Disastro di Ustica 30 anni dopo: lo stato sborsi 100 milioni di euro!

di Vincenzo Avagnale 13 Settembre 2011 2:51

Dopo i risarcimenti sanciti già quattro anni fa i parenti delle vittime ottengono dal tribunale di Palermo che lo stato paghi per non aver garantito la sicurezza dei passeggeri del volo Itavia (della tratta Bologna-Palermo) ben 100 milioni di euro come risarcimento!

Era ormai una vera è propria tortura l’attesa dei familiari delle vittime di sapere la verità su quella che è diventata, a causa di depistaggi autorevoli e spiacevolissimi episodi di omertà, una delle vicende più controverse della storia Italiana. Tutto nasceva dalla pericolosità di quel tratto di cielo sopra Ustica, detto il “Punto Condor, utilizzato dall’aviazione Francese, su cui l’aereo esplose e resta tutt’ora un mistero se a provocare la detonazione sia stata una bomba (fatta esplodere all’interno del bagno dell’aereo) oppure sia stato un missile.

L’avvocato Osnato, che rappresenta le famiglie delle vittime, propende maggiormente per la seconda ipotesi e sostiene che questa sentenza sia importantissima perchè finalmente condanna lo stato non solo per la sua negligenza nel controllare quel tratto aereo e garantirne la sicurezza, ma specialmente per aver messo in luce che molti militari, pur essendo assolti nelle proprie responsabilità penali, vanno comunque processati per quelle civili; mentre i ministeri stessi vanno condannati per non aver controllato l’attività dei soldati che ad essi fanno riferimento.

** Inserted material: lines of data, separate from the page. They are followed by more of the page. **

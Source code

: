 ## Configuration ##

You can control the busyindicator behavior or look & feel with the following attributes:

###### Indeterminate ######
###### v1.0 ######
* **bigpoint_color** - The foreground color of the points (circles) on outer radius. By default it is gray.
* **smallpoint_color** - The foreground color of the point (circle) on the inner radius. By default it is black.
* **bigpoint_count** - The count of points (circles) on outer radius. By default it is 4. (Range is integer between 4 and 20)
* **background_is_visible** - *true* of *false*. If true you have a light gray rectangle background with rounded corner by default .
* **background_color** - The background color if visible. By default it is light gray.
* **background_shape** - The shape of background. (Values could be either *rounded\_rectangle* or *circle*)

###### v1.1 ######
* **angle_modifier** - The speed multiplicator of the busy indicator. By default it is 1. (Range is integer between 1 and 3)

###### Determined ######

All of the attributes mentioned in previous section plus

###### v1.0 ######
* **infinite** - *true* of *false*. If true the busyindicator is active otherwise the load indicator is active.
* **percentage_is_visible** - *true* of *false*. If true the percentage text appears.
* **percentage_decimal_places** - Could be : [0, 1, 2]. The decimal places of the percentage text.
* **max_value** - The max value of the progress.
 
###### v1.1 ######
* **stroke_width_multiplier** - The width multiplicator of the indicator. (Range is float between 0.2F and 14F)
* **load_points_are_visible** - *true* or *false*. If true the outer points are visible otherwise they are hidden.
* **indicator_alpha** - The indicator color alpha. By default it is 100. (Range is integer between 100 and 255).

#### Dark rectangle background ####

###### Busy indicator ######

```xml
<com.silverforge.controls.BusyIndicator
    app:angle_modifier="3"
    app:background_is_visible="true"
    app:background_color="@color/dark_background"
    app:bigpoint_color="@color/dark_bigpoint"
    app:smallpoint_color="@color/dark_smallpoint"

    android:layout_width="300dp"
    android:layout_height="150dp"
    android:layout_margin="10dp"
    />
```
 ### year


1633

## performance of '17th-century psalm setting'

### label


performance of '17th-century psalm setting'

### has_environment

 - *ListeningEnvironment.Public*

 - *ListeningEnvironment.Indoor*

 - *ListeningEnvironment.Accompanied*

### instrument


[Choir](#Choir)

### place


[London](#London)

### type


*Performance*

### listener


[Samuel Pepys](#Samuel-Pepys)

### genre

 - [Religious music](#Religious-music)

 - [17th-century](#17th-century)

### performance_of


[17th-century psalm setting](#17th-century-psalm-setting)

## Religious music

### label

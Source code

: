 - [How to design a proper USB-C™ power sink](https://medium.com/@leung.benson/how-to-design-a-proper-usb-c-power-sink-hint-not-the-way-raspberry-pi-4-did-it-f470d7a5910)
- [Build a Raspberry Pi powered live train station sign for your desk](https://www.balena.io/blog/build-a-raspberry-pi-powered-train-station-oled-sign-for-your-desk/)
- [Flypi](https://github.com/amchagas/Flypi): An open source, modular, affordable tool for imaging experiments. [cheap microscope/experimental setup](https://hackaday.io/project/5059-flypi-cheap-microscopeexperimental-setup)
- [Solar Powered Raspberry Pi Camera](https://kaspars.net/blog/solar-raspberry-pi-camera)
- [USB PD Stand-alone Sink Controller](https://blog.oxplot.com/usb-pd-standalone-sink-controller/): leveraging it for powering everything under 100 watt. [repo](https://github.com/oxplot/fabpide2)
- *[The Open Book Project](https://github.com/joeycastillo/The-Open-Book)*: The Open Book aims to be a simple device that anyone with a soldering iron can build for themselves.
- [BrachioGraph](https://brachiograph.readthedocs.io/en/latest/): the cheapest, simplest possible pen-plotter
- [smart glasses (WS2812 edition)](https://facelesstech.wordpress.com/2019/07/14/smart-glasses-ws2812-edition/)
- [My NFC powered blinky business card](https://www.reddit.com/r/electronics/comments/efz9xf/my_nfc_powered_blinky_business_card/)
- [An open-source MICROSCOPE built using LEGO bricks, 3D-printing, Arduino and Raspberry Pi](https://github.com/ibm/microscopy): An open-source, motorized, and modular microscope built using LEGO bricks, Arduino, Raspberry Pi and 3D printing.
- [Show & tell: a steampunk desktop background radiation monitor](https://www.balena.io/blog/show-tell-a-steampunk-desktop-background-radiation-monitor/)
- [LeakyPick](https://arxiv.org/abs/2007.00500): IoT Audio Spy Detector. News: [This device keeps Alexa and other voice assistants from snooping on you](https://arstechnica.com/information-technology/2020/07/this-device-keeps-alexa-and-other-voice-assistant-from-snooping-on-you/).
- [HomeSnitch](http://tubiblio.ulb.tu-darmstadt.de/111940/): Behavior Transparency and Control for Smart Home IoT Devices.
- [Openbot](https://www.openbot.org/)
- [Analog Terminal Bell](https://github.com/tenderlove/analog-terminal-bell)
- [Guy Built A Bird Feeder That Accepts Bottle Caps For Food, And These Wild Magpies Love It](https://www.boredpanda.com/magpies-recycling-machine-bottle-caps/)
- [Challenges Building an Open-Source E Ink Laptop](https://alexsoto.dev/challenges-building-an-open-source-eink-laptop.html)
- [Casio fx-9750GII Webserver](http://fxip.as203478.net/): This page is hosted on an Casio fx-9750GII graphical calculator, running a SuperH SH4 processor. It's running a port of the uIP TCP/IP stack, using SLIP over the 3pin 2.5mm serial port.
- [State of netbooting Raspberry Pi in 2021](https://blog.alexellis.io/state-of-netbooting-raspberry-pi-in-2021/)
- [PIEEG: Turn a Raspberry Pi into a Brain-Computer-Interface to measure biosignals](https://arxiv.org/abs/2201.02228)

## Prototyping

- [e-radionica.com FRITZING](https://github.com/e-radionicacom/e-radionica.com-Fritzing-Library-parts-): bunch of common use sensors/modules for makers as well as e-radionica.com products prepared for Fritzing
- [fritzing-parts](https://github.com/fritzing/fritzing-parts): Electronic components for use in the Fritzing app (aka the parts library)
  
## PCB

Intanto per Carlo Giovanardi, allora sottosegretario alla presidenza del consiglio: “la sentenza, per quello che sembrano essere le motivazioni, e’ in totale contrasto con quella della Cassazione, gia’ passata in giudicato, e con le altre sentenze del Tribune civile di Roma. E’ ormai accertato che nessun altro aereo era in volo in quella notte in prossimita’ del DC9 Itavia, mentre la Commissione dei periti internazionali ha concluso all’unanimita’ per l’esplosione di una bomba in una toilette di bordo“.

Di parere opposto Daria Bonfietti, presidente dell’associazione dei familiari delle vittime, che ha parlato di come questa sentenza sia una vera e propria svolta nella ricerca per la verità su una questione su cui troppo a lungo si è buttato fumo negli occhi.